*** Begin section ***

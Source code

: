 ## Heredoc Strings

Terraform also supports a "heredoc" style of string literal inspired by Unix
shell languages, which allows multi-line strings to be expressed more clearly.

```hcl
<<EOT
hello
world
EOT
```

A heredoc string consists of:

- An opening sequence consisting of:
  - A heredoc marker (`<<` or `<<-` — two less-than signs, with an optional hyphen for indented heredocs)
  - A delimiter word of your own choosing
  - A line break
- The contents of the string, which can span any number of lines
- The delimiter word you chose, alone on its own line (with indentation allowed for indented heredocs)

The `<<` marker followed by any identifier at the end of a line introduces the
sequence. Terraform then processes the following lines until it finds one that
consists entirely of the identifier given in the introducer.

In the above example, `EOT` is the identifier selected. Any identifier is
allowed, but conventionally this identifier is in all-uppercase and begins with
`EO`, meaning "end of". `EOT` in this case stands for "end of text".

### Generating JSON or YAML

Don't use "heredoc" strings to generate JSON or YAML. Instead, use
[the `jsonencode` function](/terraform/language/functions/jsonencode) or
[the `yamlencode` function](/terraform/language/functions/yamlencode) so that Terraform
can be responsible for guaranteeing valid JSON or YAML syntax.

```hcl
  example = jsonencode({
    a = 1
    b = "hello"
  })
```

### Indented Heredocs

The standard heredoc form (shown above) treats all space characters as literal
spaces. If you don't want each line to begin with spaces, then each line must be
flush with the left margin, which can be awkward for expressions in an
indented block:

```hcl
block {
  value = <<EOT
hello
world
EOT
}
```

*** End section ***

▶ _DIRECTIONS FOR THIS TASK_
Could you reproduce exactly the lines of the entries above, from the one with "## Heredoc Strings" through the one with "allowed, but conventionally", and nothing else?

▶ _RESULT_
: ## Heredoc Strings

Terraform also supports a "heredoc" style of string literal inspired by Unix
shell languages, which allows multi-line strings to be expressed more clearly.

```hcl
<<EOT
hello
world
EOT
```

A heredoc string consists of:

- An opening sequence consisting of:
  - A heredoc marker (`<<` or `<<-` — two less-than signs, with an optional hyphen for indented heredocs)
  - A delimiter word of your own choosing
  - A line break
- The contents of the string, which can span any number of lines
- The delimiter word you chose, alone on its own line (with indentation allowed for indented heredocs)

The `<<` marker followed by any identifier at the end of a line introduces the
sequence. Terraform then processes the following lines until it finds one that
consists entirely of the identifier given in the introducer.

In the above example, `EOT` is the identifier selected. Any identifier is
allowed, but conventionally this identifier is in all-uppercase and begins with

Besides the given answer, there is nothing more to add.